■ The task
Each line below that holds the word "super" counts toward the answer; reply with the total number only.

-=-=-=-=-

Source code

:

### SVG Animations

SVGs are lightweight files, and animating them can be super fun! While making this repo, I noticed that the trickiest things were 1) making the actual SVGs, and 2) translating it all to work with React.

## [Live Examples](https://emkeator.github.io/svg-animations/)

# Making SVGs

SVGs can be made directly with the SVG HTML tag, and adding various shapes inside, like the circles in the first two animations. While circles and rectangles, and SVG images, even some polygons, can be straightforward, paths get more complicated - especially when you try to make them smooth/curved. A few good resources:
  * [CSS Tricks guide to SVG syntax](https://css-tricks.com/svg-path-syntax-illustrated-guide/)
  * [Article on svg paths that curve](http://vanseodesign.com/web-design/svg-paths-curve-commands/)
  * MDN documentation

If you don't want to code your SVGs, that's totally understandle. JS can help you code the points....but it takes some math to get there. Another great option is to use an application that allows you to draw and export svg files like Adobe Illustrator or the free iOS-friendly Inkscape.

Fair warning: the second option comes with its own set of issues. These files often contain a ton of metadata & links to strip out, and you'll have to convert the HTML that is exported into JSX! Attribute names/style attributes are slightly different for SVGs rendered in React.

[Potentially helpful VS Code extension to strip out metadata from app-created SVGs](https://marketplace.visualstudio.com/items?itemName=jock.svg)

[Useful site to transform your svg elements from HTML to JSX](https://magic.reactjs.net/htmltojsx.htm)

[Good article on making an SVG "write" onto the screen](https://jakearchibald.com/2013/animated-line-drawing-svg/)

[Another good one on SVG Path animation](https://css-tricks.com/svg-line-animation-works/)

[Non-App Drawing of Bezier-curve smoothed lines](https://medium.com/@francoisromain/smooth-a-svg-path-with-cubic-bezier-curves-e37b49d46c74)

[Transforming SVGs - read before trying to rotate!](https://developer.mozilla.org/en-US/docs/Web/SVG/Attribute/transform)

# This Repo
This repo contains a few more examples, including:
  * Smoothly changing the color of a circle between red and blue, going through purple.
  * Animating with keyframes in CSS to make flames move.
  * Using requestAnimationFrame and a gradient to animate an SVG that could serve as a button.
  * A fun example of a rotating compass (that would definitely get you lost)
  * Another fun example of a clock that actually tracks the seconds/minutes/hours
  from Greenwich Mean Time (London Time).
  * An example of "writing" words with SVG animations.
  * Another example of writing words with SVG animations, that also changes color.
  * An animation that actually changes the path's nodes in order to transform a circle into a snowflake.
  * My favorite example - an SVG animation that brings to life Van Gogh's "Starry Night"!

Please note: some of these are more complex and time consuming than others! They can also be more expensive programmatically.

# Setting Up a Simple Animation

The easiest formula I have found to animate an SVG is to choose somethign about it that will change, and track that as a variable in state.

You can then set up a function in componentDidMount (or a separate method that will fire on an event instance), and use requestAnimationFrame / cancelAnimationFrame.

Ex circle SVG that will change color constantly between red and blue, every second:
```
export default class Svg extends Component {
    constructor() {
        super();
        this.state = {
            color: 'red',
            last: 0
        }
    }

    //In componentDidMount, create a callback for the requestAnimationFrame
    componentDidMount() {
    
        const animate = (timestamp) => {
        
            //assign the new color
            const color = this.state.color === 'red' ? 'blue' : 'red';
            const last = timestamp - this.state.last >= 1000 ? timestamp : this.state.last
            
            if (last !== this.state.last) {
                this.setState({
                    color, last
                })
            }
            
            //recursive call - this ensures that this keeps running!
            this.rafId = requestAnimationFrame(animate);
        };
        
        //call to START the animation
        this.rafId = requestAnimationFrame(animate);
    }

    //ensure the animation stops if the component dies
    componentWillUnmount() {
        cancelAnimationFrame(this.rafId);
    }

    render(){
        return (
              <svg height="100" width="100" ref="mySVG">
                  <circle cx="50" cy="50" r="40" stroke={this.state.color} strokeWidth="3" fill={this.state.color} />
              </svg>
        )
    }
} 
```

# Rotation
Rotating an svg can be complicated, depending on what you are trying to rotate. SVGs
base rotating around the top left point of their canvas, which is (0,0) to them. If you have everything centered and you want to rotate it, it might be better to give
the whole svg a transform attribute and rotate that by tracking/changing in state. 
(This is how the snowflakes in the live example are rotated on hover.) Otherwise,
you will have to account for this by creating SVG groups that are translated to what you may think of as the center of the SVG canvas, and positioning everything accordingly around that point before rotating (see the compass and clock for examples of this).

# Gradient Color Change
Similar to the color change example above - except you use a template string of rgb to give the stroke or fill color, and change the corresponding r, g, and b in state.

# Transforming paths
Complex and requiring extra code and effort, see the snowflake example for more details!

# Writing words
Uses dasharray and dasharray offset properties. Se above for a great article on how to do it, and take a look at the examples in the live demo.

-=-=-=-=-

■ Your solution
2